Food — Cretan Cuisine
Cretan food is the finest regional cuisine in Greece — a product of the island's extraordinary biodiversity, its centuries of Venetian influence, and a local food culture that has been continuous for over 4,000 years. Must Try: Dakos (barley rusk topped with fresh tomato, mizithra cheese, and olive oil — the definitive Cretan snack), lamb slow-cooked with herbs in a wood-fired oven, stamnagathi (wild greens, bitter and excellent with olive oil and lemon), fresh Cretan olive oil (among the finest in the world), and kalitsounia (sweet fried pastries filled with fresh cheese and honey — Crete's finest contribution to the pastry canon).
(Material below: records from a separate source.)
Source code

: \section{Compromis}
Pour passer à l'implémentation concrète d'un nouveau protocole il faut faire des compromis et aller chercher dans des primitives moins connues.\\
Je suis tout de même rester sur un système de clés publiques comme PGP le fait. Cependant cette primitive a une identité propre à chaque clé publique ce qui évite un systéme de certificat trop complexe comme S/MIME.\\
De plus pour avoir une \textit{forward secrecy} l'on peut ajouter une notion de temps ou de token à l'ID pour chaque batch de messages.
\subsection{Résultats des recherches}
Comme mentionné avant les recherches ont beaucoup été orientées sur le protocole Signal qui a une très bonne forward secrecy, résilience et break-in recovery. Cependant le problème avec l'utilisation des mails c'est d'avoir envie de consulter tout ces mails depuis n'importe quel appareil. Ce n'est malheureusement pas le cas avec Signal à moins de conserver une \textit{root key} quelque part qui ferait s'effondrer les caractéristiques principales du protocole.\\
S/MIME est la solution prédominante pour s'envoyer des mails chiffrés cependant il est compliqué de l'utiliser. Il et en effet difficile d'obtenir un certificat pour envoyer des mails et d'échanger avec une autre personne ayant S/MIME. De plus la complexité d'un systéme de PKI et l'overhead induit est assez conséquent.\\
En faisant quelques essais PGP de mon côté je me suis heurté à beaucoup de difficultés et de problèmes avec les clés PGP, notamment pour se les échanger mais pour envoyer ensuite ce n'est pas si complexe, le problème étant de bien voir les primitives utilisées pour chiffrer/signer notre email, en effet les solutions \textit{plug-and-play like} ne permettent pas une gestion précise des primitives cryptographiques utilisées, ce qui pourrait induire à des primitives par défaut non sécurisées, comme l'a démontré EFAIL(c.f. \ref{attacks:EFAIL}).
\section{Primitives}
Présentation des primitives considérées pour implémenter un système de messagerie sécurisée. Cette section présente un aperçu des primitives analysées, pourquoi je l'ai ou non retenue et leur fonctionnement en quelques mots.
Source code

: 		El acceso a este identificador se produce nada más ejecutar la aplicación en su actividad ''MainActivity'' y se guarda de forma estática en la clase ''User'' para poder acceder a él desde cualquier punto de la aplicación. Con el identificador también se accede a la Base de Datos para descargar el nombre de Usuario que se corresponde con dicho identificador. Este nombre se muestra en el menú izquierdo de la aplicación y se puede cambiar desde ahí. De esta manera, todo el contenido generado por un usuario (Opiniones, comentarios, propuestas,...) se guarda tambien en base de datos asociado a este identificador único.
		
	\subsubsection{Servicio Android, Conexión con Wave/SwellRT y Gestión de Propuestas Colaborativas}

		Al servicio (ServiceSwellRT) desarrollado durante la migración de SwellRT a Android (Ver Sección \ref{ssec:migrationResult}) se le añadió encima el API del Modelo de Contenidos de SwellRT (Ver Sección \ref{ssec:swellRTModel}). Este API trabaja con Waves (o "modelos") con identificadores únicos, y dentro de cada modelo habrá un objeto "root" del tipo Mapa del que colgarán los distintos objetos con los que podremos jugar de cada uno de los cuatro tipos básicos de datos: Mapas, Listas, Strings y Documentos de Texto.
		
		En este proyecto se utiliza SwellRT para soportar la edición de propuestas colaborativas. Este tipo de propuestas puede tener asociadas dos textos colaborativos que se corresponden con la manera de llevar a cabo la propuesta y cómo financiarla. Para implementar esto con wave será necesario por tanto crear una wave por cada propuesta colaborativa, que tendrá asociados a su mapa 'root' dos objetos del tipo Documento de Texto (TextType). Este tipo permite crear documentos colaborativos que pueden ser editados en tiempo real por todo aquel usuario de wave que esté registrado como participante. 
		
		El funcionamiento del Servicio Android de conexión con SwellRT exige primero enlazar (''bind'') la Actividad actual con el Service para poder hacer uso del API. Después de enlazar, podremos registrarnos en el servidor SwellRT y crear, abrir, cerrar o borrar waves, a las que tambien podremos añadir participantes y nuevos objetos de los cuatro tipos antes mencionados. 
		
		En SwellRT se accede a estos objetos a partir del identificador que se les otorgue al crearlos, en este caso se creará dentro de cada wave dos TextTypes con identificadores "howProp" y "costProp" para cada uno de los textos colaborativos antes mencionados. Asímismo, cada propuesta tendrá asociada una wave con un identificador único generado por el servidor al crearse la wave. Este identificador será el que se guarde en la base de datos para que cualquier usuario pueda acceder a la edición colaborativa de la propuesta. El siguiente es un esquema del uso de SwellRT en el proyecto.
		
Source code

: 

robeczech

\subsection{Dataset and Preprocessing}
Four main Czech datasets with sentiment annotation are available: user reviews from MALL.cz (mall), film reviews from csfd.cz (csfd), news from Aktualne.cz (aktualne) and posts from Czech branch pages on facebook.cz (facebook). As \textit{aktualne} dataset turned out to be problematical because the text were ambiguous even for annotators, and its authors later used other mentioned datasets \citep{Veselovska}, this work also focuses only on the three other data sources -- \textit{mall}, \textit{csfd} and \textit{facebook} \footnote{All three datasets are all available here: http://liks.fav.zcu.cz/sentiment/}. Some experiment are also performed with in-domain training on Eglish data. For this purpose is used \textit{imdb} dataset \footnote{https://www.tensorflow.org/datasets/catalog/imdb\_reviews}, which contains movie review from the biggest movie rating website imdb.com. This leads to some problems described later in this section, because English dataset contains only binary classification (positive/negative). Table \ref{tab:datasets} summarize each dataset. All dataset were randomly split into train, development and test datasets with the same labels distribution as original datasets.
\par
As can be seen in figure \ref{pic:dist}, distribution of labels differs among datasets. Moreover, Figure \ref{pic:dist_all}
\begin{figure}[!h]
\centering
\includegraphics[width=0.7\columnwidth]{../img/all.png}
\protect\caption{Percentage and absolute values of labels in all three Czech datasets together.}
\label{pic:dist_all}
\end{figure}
Minos Beach Art Hotel, Agios Nikolaos
Greece's first five-star hotel has been operating since 1960 — Walt Disney stayed here during filming in 1964. Set across a mile of private shore in Mirabello Bay, it hides more than 50 original art installations in a labyrinth of gardens. Private bungalows and three-bedroom villas with freshwater pools overlook the curving, mountainous coastline. Its artist-in-residence programme has been running for decades. It is one of the most distinctive luxury hotel experiences in Greece and is consistently overlooked because it is not in Santorini.
Experience Snapshot
The Other Greece — Alpine Scenery, Cliff Monasteries & the Road Less Taken
The monasteries of Meteora: built directly onto vertical rock pillars by monks who wanted to be closer to God and unreachable by everyone else — one of the most extraordinary human achievements in the natural world
Meteora
Meteora — meaning "suspended in air" — is a complex of six inhabited monasteries built on top of sandstone rock pillars in the Thessaly region, rising up to 400 metres from the valley floor. They were constructed between the 14th and 16th centuries by monks who hauled building materials up the rock faces in nets, by hand. They are among the most extraordinary buildings in the world, and unlike most world wonders, are still functioning religious communities. The best time to visit is at dawn (before the tour buses) or in late October through April (when the mist clings to the rock pillars and the entire landscape looks like a painting).
Epirus
Epirus is Greece's most sparsely populated region — a landscape of the Pindus mountain range (the spine of Greece), pristine river gorges, and villages that have maintained their stone-built character because the 20th century largely left them alone. The Vikos Gorge (the deepest gorge in the world relative to its width, according to the Guinness Book of Records) is a full-day hike through one of Europe's most spectacular natural landscapes. The town of Ioannina — built on a lake, with a Byzantine-era island in its centre — is the region's capital and one of the most undervisited cities in Greece. The mountain village of Metsovo produces cheese, wine, and smoked meat that belongs on any serious Greek food itinerary.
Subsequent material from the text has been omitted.